WHAT IS EXPECTED: Among the lines below, restate word for word only those from the line with "Pour créer une stratégie d’activité, suivez" through the line with "4. Dans la section", with both end lines kept.

GIVEN RECORDS:
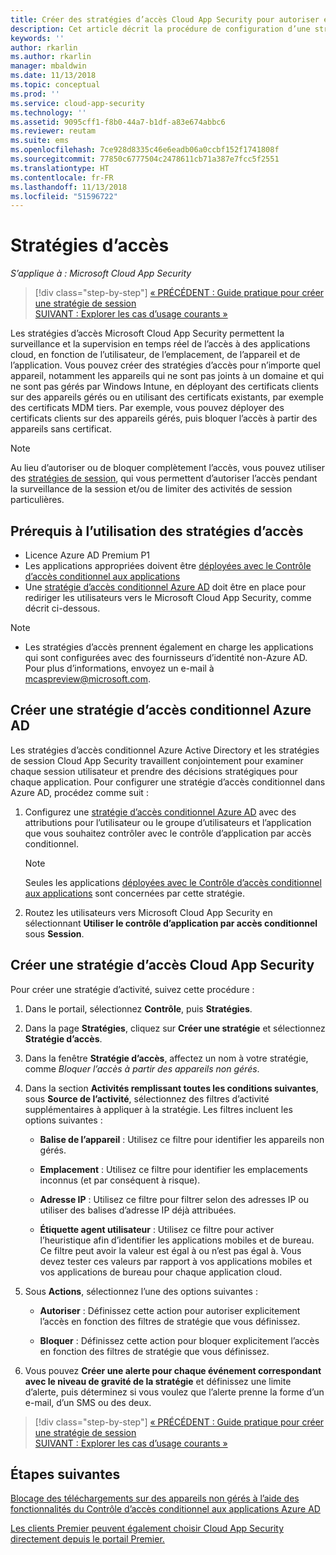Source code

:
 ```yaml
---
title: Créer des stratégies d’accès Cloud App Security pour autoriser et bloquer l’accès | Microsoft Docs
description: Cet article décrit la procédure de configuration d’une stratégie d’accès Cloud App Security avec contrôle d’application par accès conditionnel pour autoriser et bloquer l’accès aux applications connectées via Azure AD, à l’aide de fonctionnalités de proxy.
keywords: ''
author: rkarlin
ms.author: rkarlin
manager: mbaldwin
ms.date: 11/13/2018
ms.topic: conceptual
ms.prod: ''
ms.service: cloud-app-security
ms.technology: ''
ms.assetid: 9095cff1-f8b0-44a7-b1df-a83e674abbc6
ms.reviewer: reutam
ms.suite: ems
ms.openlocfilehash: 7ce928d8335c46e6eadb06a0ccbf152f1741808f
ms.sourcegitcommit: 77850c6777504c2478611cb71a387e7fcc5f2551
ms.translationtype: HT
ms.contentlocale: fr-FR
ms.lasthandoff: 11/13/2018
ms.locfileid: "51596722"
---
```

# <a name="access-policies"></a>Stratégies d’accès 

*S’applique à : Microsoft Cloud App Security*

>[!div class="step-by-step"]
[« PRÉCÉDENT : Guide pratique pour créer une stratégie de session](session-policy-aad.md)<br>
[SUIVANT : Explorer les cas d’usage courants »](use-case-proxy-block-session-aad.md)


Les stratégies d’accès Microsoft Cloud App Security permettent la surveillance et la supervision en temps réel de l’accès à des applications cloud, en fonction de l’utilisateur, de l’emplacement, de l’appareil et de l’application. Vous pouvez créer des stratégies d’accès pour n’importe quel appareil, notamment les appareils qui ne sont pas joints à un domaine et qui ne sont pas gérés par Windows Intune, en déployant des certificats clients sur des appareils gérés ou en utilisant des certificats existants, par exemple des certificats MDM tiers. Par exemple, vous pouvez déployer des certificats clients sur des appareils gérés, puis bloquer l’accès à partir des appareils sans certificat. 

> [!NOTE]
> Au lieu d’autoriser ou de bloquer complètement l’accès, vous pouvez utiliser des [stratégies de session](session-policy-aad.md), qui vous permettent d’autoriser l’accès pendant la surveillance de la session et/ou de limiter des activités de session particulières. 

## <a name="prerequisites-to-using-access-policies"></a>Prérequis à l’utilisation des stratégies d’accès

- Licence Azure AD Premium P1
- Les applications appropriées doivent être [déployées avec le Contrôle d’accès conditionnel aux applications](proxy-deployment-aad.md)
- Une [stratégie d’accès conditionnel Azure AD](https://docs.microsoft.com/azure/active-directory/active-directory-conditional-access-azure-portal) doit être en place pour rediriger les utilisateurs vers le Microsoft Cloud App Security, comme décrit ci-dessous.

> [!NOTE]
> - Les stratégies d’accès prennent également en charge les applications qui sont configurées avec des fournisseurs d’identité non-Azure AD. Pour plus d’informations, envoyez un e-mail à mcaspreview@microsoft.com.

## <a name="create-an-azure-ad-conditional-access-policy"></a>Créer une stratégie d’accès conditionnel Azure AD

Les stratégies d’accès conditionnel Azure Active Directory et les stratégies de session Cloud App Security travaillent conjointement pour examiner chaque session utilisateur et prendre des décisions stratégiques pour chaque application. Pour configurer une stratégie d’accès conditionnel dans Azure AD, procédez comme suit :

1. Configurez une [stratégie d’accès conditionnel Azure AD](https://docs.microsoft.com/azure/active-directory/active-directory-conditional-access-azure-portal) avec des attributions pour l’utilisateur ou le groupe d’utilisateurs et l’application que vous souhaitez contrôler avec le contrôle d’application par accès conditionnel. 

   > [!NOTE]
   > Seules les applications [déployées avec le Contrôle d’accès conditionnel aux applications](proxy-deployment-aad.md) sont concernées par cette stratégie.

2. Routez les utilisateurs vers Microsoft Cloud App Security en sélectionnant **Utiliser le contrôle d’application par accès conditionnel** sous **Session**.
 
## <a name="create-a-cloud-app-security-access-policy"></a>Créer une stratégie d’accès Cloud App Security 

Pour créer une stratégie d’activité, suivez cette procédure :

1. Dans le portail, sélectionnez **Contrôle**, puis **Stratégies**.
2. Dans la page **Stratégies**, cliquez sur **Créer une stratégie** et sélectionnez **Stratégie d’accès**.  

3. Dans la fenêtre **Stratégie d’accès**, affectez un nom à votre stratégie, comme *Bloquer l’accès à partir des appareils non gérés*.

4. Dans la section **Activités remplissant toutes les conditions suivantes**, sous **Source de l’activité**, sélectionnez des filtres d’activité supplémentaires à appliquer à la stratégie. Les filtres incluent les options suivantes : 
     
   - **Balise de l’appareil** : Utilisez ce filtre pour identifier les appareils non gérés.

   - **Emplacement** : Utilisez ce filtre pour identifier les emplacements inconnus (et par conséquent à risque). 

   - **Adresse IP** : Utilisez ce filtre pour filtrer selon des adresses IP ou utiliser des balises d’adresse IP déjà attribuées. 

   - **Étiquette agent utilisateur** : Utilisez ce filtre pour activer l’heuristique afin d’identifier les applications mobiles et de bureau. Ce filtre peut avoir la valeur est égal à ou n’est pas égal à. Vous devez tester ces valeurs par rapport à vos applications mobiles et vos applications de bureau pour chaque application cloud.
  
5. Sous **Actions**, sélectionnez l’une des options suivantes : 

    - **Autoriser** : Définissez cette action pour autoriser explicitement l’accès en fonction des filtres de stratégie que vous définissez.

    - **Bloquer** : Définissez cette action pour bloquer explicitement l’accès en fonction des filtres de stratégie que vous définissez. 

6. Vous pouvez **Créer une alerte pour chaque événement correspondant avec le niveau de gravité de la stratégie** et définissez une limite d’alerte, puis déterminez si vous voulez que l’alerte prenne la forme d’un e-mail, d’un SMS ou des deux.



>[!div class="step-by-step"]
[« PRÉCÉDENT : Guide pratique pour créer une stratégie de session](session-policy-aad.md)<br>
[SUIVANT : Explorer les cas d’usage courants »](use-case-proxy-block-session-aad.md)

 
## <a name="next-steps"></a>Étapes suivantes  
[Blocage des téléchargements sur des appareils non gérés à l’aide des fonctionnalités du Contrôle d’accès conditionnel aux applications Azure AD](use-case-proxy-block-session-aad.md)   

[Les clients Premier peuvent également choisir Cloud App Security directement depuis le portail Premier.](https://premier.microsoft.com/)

...

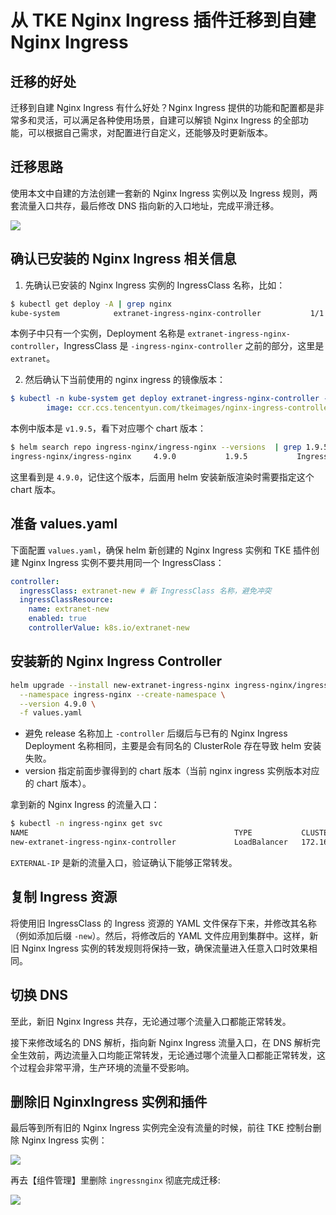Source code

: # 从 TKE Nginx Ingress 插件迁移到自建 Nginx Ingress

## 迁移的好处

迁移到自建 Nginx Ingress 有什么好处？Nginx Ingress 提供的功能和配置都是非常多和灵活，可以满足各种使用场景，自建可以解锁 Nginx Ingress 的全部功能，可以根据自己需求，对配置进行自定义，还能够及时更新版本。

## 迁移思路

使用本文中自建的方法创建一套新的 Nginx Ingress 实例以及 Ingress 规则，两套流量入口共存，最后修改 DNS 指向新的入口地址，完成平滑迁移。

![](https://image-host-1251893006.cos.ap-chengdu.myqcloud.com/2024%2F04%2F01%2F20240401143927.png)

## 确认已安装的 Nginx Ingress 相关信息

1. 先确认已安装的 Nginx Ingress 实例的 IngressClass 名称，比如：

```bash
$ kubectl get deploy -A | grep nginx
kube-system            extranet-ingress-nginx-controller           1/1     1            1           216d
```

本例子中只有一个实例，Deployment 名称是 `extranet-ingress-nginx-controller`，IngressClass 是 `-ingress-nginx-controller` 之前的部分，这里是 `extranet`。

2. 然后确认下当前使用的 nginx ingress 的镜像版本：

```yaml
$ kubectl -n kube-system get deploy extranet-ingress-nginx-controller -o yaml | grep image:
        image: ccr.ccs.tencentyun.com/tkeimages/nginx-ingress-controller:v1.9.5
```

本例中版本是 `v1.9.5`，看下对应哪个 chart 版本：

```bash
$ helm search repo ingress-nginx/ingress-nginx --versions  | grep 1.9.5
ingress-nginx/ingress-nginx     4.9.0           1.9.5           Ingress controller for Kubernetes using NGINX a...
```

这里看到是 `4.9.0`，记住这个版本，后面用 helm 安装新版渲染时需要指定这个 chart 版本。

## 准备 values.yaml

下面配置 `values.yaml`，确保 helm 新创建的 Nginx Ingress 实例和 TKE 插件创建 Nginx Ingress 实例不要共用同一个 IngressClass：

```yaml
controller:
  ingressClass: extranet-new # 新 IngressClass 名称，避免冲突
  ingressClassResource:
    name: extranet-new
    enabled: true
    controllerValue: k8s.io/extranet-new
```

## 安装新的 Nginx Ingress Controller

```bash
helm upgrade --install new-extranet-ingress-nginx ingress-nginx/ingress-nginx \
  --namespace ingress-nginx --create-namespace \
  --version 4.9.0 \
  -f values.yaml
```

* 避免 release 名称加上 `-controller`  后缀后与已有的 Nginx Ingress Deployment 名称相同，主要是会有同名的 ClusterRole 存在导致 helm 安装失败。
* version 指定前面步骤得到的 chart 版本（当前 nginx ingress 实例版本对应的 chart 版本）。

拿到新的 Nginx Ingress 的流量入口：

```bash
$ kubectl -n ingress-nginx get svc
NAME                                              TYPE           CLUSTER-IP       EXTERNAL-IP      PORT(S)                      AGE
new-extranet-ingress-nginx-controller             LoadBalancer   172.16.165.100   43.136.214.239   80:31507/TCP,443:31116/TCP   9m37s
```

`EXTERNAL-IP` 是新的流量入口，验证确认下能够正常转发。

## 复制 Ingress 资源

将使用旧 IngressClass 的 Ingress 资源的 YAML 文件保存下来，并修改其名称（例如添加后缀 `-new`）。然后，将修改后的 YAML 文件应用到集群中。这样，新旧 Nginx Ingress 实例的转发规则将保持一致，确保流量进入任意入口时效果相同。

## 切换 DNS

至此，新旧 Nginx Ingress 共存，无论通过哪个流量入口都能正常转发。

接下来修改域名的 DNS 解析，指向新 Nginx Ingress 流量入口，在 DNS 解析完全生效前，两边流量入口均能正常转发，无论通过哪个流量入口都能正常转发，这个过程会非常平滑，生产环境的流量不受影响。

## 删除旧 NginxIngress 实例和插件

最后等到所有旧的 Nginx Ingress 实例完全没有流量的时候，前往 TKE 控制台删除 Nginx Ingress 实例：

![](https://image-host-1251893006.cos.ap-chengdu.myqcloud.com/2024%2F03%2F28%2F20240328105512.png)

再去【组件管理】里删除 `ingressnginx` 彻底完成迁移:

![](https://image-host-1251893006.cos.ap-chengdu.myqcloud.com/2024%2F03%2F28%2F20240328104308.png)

RESPONSE:
Pour créer une stratégie d’activité, suivez cette procédure :

1. Dans le portail, sélectionnez **Contrôle**, puis **Stratégies**.
2. Dans la page **Stratégies**, cliquez sur **Créer une stratégie** et sélectionnez **Stratégie d’accès**.  

3. Dans la fenêtre **Stratégie d’accès**, affectez un nom à votre stratégie, comme *Bloquer l’accès à partir des appareils non gérés*.

4. Dans la section **Activités remplissant toutes les conditions suivantes**, sous **Source de l’activité**, sélectionnez des filtres d’activité supplémentaires à appliquer à la stratégie. Les filtres incluent les options suivantes : 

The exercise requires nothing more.